New Kansas City Chiefs running back LeSean McCoy — who was signed to the team on Saturday after being released by the Buffalo Bills — has already rushed for more than 10,000 yards in his 10-year NFL career. He has more than 3,600 receiving yards and has reached the end zone 94 times.
There’s really not much left for him to prove.
Still, McCoy is gearing up for at least one more season — but this time, he‘ll be with his original NFL coach, playing for a team managed by the man who originally advocated for the Philadelphia Eagles to draft him out of Pittsburgh in the second round of the 2009 NFL Draft.
That made it a pretty easy decision.
“When I had time to reflect on just how the season went last year — and what type of scheme I wanted to be in — there were a group of teams that called in and I thought [Kansas City] probably was the best fit for me,” he told the press on Monday. “You see the offense. I’m just trying to get in here and fit a small role. These guys are rolling. To be a part of that — I think we have a great chance at a championship.
“You have to pick a team that you want to play for,” McCoy added, “and I think the best part about it is Andy Reid, who has been one of my favorite coaches of my NFL career. He’s had me since I’ve been 20 years old. Now I’m at 31. We had a long talk. Brett Veach [is] a guy that believed in me for years. This was the right fit.”

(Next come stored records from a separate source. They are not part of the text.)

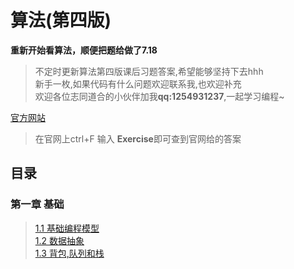 # 算法(第四版)

**重新开始看算法，顺便把题给做了7.18**
>不定时更新算法第四版课后习题答案,希望能够坚持下去hhh  
>新手一枚,如果代码有什么问题欢迎联系我,也欢迎补充  
>欢迎各位志同道合的小伙伴加我**qq:1254931237**,一起学习编程~  



[官方网站](https://algs4.cs.princeton.edu/code/ )  
>在官网上ctrl+F 输入 **Exercise**即可查到官网给的答案

## 目录

### 第一章 基础
   > [1.1 基础编程模型](https://github.com/tongji4m3/Algorithm-fourth-edition/tree/master/1.1)  
   >[1.2 数据抽象]( https://github.com/tongji4m3/Algorithm-fourth-edition/tree/master/1.2)   
   >[1.3 背包,队列和栈]( https://github.com/tongji4m3/Algorithm-fourth-edition/tree/master/1.3)
 
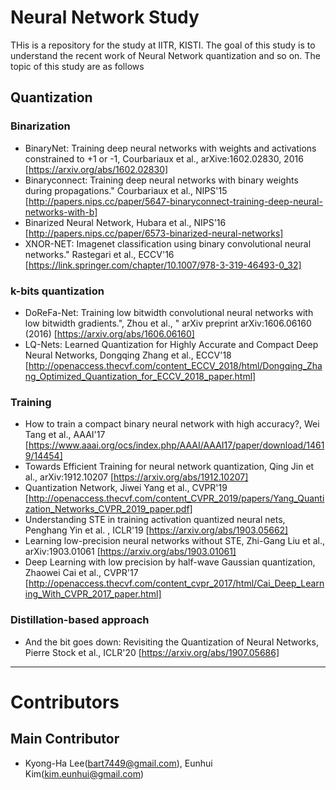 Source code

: # Neural Network Study
THis is a repository for the study at IITR, KISTI. 
The goal of this study is to understand the recent work of Neural Network quantization and so on. 
The topic of this study are as follows

## Quantization 
### Binarization
+ BinaryNet: Training deep neural networks with weights and activations constrained to +1 or -1, Courbariaux et al., arXive:1602.02830, 2016
  [https://arxiv.org/abs/1602.02830]
+ Binaryconnect: Training deep neural networks with binary weights during propagations." Courbariaux et al., NIPS'15
  [http://papers.nips.cc/paper/5647-binaryconnect-training-deep-neural-networks-with-b]
+ Binarized Neural Network, Hubara et al., NIPS'16
  [http://papers.nips.cc/paper/6573-binarized-neural-networks]
+ XNOR-NET: Imagenet classification using binary convolutional neural networks." Rastegari et al., ECCV'16
  [https://link.springer.com/chapter/10.1007/978-3-319-46493-0_32]
  
### k-bits quantization
+ DoReFa-Net: Training low bitwidth convolutional neural networks with low bitwidth gradients.", Zhou et al., " arXiv preprint arXiv:1606.06160 (2016)
  [https://arxiv.org/abs/1606.06160]
+ LQ-Nets: Learned Quantization for Highly Accurate and Compact Deep Neural Networks, Dongqing Zhang et al., ECCV'18
  [http://openaccess.thecvf.com/content_ECCV_2018/html/Dongqing_Zhang_Optimized_Quantization_for_ECCV_2018_paper.html]

### Training
+ How to train a compact binary neural network with high accuracy?, Wei Tang et al., AAAI'17
  [https://www.aaai.org/ocs/index.php/AAAI/AAAI17/paper/download/14619/14454]
+ Towards Efficient Training for neural network quantization, Qing Jin et al., arXiv:1912.10207
  [https://arxiv.org/abs/1912.10207]
+ Quantization Network, Jiwei Yang et al., CVPR'19
  [http://openaccess.thecvf.com/content_CVPR_2019/papers/Yang_Quantization_Networks_CVPR_2019_paper.pdf]
+ Understanding STE in training activation quantized neural nets, Penghang Yin et al. , ICLR'19
  [https://arxiv.org/abs/1903.05662]
+ Learning low-precision neural networks without STE, Zhi-Gang Liu et al.,  arXiv:1903.01061
  [https://arxiv.org/abs/1903.01061]
+ Deep Learning with low precision by half-wave Gaussian quantization, Zhaowei Cai et al., CVPR'17
  [http://openaccess.thecvf.com/content_cvpr_2017/html/Cai_Deep_Learning_With_CVPR_2017_paper.html]
  
### Distillation-based approach
+ And the bit goes down: Revisiting the Quantization of Neural Networks, Pierre Stock et al., ICLR'20
  [https://arxiv.org/abs/1907.05686]
***
# Contributors
## Main Contributor
+ Kyong-Ha Lee(bart7449@gmail.com), Eunhui Kim(kim.eunhui@gmail.com)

McCoy made it clear, though, that his decision to sign with the Chiefs wasn’t strictly about being with old friends once again.

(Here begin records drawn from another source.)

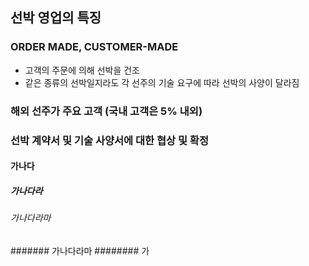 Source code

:## 선박 영업의 특징

### ORDER MADE, CUSTOMER-MADE 
- 고객의 주문에 의해 선박을 건조
- 같은 종류의 선박일지라도 각 선주의 기술 요구에 따라 선박의 사양이 달라짐

### 해외 선주가 주요 고객 (국내 고객은 5% 내외)

### 선박 계약서 및 기술 사양서에 대한 협상 및 확정


#### 가나다
##### 가나다라
###### 가나다라마
####### 가나다라마
######## 가
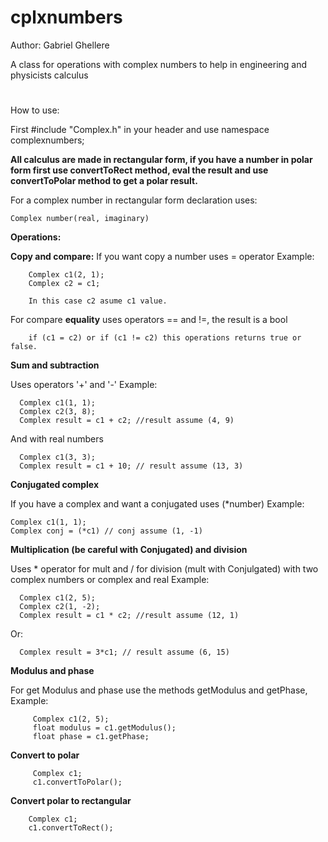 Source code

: # cplxnumbers
Author: Gabriel Ghellere 

A class for operations with complex numbers to help in engineering and physicists calculus
#

How to use:

First #include "Complex.h" in your header and use namespace complexnumbers;

**All calculus are made in rectangular form, if you have a number in polar form first use convertToRect method, eval the result and use convertToPolar method to get a polar result.**

For a complex number in rectangular form declaration uses:

    Complex number(real, imaginary)
    
**Operations:**
  
 **Copy and compare:**
  If you want copy a number uses = operator
  Example:
  
        Complex c1(2, 1);
        Complex c2 = c1; 
        
        In this case c2 asume c1 value.
        
  For compare **equality** uses operators == and !=, the result is a bool 
        
        if (c1 = c2) or if (c1 != c2) this operations returns true or false.
    
  **Sum and subtraction**
  
  Uses operators '+' and '-'
  Example:
  
      Complex c1(1, 1);
      Complex c2(3, 8); 
      Complex result = c1 + c2; //result assume (4, 9)
  
  And with real numbers
  
      Complex c1(3, 3);
      Complex result = c1 + 10; // result assume (13, 3)
  
  
 **Conjugated complex**
  
  If you have a complex and want a conjugated uses (*number)
  Example:
  
    Complex c1(1, 1);
    Complex conj = (*c1) // conj assume (1, -1)
      
  **Multiplication (be careful with Conjugated) and division**
  
  Uses * operator for mult and / for division (mult with Conjulgated) with two complex numbers or complex and real
  Example:
  
      Complex c1(2, 5);
      Complex c2(1, -2); 
      Complex result = c1 * c2; //result assume (12, 1)
   
   Or:

      Complex result = 3*c1; // result assume (6, 15)
      
      
  **Modulus and phase**
  
  For get Modulus and phase use the methods getModulus and getPhase, Example:
  
         Complex c1(2, 5);
         float modulus = c1.getModulus();
         float phase = c1.getPhase; 
   
  **Convert to polar**

         Complex c1;
         c1.convertToPolar();
          
 **Convert polar to rectangular**
    
        Complex c1;
        c1.convertToRect();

“The team they had here, where they were going, the type of goals, a realistic approach to getting to the dance,” he said. “You look at a team like this, it’s so explosive on defense — and especially on offense. There are playmakers around. Then, the quarterback. I mean, this guy is for real; he’s the real deal. Getting in here with him and all of the other weapons — and as a unit — it just made sense.”
But whether McCoy will see action in the season opener this Sunday against the Jacksonville Jaguars is unknown. At his regular press appearance on Monday, Reid wouldn’t be pinned down.

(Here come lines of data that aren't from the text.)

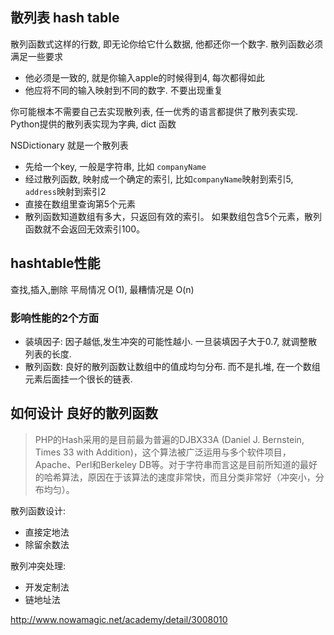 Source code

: ## 散列表 hash table

散列函数式这样的行数, 即无论你给它什么数据, 他都还你一个数字.
散列函数必须满足一些要求

* 他必须是一致的, 就是你输入apple的时候得到4, 每次都得如此
* 他应将不同的输入映射到不同的数字. 不要出现重复

你可能根本不需要自己去实现散列表, 任一优秀的语言都提供了散列表实现.
Python提供的散列表实现为字典, dict 函数

NSDictionary 就是一个散列表
* 先给一个key, 一般是字符串, 比如 `companyName`
* 经过散列函数, 映射成一个确定的索引, 比如`companyName`映射到索引5, `address`映射到索引2
* 直接在数组里查询第5个元素
* 散列函数知道数组有多大，只返回有效的索引。 如果数组包含5个元素，散列函数就不会返回无效索引100。

## hashtable性能
查找,插入,删除 平局情况 O(1), 最糟情况是 O(n)

### 影响性能的2个方面

* 装填因子: 因子越低,发生冲突的可能性越小. 一旦装填因子大于0.7, 就调整散列表的长度.
* 散列函数: 良好的散列函数让数组中的值成均匀分布. 而不是扎堆, 在一个数组元素后面挂一个很长的链表.

## 如何设计 良好的散列函数
> PHP的Hash采用的是目前最为普遍的DJBX33A (Daniel J. Bernstein, Times 33 with Addition)，这个算法被广泛运用与多个软件项目，Apache、Perl和Berkeley DB等。对于字符串而言这是目前所知道的最好的哈希算法，原因在于该算法的速度非常快，而且分类非常好（冲突小，分布均匀）。

散列函数设计:
* 直接定地法
* 除留余数法

散列冲突处理:
* 开发定制法
* 链地址法

http://www.nowamagic.net/academy/detail/3008010

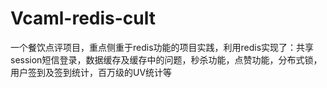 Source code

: # Vcaml-redis-cult
一个餐饮点评项目，重点侧重于redis功能的项目实践，利用redis实现了：共享session短信登录，数据缓存及缓存中的问题，秒杀功能，点赞功能，分布式锁，用户签到及签到统计，百万级的UV统计等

“We’ll see what he can pick up in a short period of time here, how comfortable he is with it, and then we’ll go from there,” Reid said. “He’s a pretty sharp kid, so I think he’ll be OK doing that. He’s been practicing and playing in their preseason games. The conditioning part is not an issue; it’s just becoming familiar with the protections and the run game part.”
Reid said that while the Chiefs offense has similarities to what he ran while McCoy was playing for him in Philadelphia, there were many things that are different.
“Listen, it comes down to coaching and playing once he’s here, that’s what it is,” he said. “I think the main thing is he knows what to expect. He knows I’m not going to pull any punches with him. He’s going to get to work and he has to learn the offense.”
McCoy had already noticed.
“Some of the terminology is a little different,” he said after getting his first look at the Chiefs playbook, “but a lot of the concepts are kind of the same. Coach has a lot more wrinkles than before, but there are some similarities. The hard part with different offensive schemes is that the code words are kind of the same, so it confuses you a little bit. I should be fine. I’m a smart dude. I have nothing else to do.”
That drew a laugh from the press on Monday. But when some of his new teammates spoke to the media on Wednesday, McCoy was drawing nothing but admiration.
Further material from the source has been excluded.